◆ **Try it**: The answer must be every line of the data that holds the word "even".

- - - - - - -

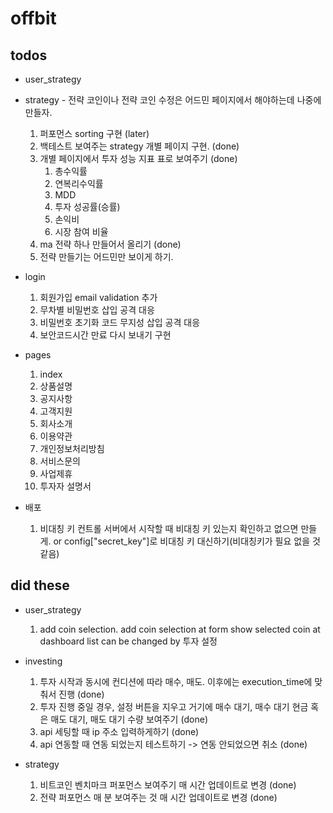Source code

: # offbit

## todos

- user_strategy

- strategy - 전략 코인이나 전략 코인 수정은 어드민 페이지에서 해야하는데 나중에 만들자.

  1. 퍼포먼스 sorting 구현 (later)
  2. 백테스트 보여주는 strategy 개별 페이지 구현. (done)
  3. 개별 페이지에서 투자 성능 지표 표로 보여주기 (done)
     1. 총수익률
     2. 연복리수익률
     3. MDD
     4. 투자 성공률(승률)
     5. 손익비
     6. 시장 참여 비율
  4. ma 전략 하나 만들어서 올리기 (done)
  5. 전략 만들기는 어드민만 보이게 하기.

- login

  1. 회원가입 email validation 추가
  2. 무차별 비밀번호 삽입 공격 대응
  3. 비밀번호 초기화 코드 무지성 삽입 공격 대응
  4. 보안코드시간 만료 다시 보내기 구현

- pages

  1. index
  2. 상품설명
  3. 공지사항
  4. 고객지원
  5. 회사소개
  6. 이용약관
  7. 개인정보처리방침
  8. 서비스문의
  9. 사업제휴
  10. 투자자 설명서

- 배포
  1. 비대칭 키 컨트롤
     서버에서 시작할 때 비대칭 키 있는지 확인하고 없으면 만들게.
     or config["secret_key"]로 비대칭 키 대신하기(비대칭키가 필요 없을 것 같음)

## did these

- user_strategy

  1. add coin selection.
     add coin selection at form
     show selected coin at dashboard list
     can be changed by 투자 설정

- investing

  1. 투자 시작과 동시에 컨디션에 따라 매수, 매도. 이후에는 execution_time에 맞춰서 진행 (done)
  2. 투자 진행 중일 경우, 설정 버튼을 지우고 거기에 매수 대기, 매수 대기 현금 혹은 매도 대기, 매도 대기 수량 보여주기 (done)
  3. api 세팅할 때 ip 주소 입력하게하기 (done)
  4. api 연동할 때 연동 되었는지 테스트하기 -> 연동 안되었으면 취소 (done)

- strategy
  1. 비트코인 벤치마크 퍼포먼스 보여주기 매 시간 업데이트로 변경 (done)
  2. 전략 퍼포먼스 매 분 보여주는 것 매 시간 업데이트로 변경 (done)
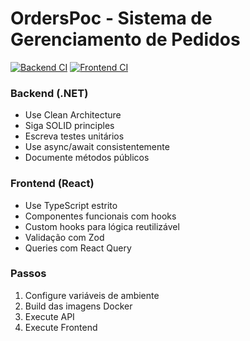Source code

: # OrdersPoc - Sistema de Gerenciamento de Pedidos

[![Backend CI](https://github.com/felipejsousa/orders-poc/actions/workflows/backend-ci.yml/badge.svg)](https://github.com/felipejsousa/orders-poc/actions/workflows/backend-ci.yml)
[![Frontend CI](https://github.com/felipejsousa/orders-poc/actions/workflows/frontend-ci.yml/badge.svg)](https://github.com/felipejsousa/orders-poc/actions/workflows/frontend-ci.yml)

### Backend (.NET)
- Use Clean Architecture
- Siga SOLID principles
- Escreva testes unitários
- Use async/await consistentemente
- Documente métodos públicos

### Frontend (React)
- Use TypeScript estrito
- Componentes funcionais com hooks
- Custom hooks para lógica reutilizável
- Validação com Zod
- Queries com React Query

### Passos
1. Configure variáveis de ambiente
2. Build das imagens Docker
3. Execute API
4. Execute Frontend
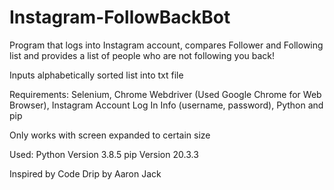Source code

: # Instagram-FollowBackBot

Program that logs into Instagram account, compares Follower and Following list and provides a list of people who are not following you back!

Inputs alphabetically sorted list into txt file 

Requirements:
Selenium,
 Chrome Webdriver (Used Google Chrome for Web Browser),
 Instagram Account Log In Info (username, password),
 Python and pip

Only works with screen expanded to certain size

Used:
Python Version 3.8.5
pip Version 20.3.3

Inspired by Code Drip by Aaron Jack
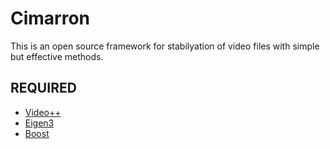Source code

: # Cimarron
This is an open source framework for stabilyation of video files with simple but effective methods.

## REQUIRED
- [Video++]([https://github.com/matt-42/vpp)
- [Eigen3](http://eigen.tuxfamily.org/index.php?title=Main_Page)
- [Boost](https://www.boost.org/)
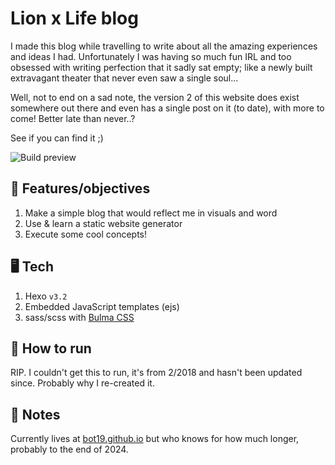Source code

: # Lion x Life blog

I made this blog while travelling to write about all the amazing experiences and ideas I had. Unfortunately I was having so much fun IRL and too obsessed with writing perfection that it sadly sat empty; like a newly built extravagant theater that never even saw a single soul...

Well, not to end on a sad note, the version 2 of this website does exist somewhere out there and even has a single post on it (to date), with more to come! Better late than never..?

See if you can find it ;)

![Build preview](static/preview.png)

## 🏁 Features/objectives

1. Make a simple blog that would reflect me in visuals and word
2. Use & learn a static website generator
3. Execute some cool concepts!

## 🖥️ Tech

1. Hexo `v3.2`
2. Embedded JavaScript templates (ejs)
3. sass/scss with [Bulma CSS](https://bulma.io/)

## 🚀 How to run

RIP. I couldn't get this to run, it's from 2/2018 and hasn't been updated since. Probably why I re-created it.

## 📝 Notes

Currently lives at [bot19.github.io](https://bot19.github.io/) but who knows for how much longer, probably to the end of 2024.
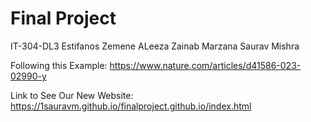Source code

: # Final Project
IT-304-DL3
Estifanos Zemene
ALeeza Zainab
Marzana
Saurav Mishra

Following this Example:
https://www.nature.com/articles/d41586-023-02990-y 

Link to See Our New Website: 
https://1sauravm.github.io/finalproject.github.io/index.html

- - - - - - -

◆ **Reply to the exercise**:
I made this blog while travelling to write about all the amazing experiences and ideas I had. Unfortunately I was having so much fun IRL and too obsessed with writing perfection that it sadly sat empty; like a newly built extravagant theater that never even saw a single soul...
Well, not to end on a sad note, the version 2 of this website does exist somewhere out there and even has a single post on it (to date), with more to come! Better late than never..?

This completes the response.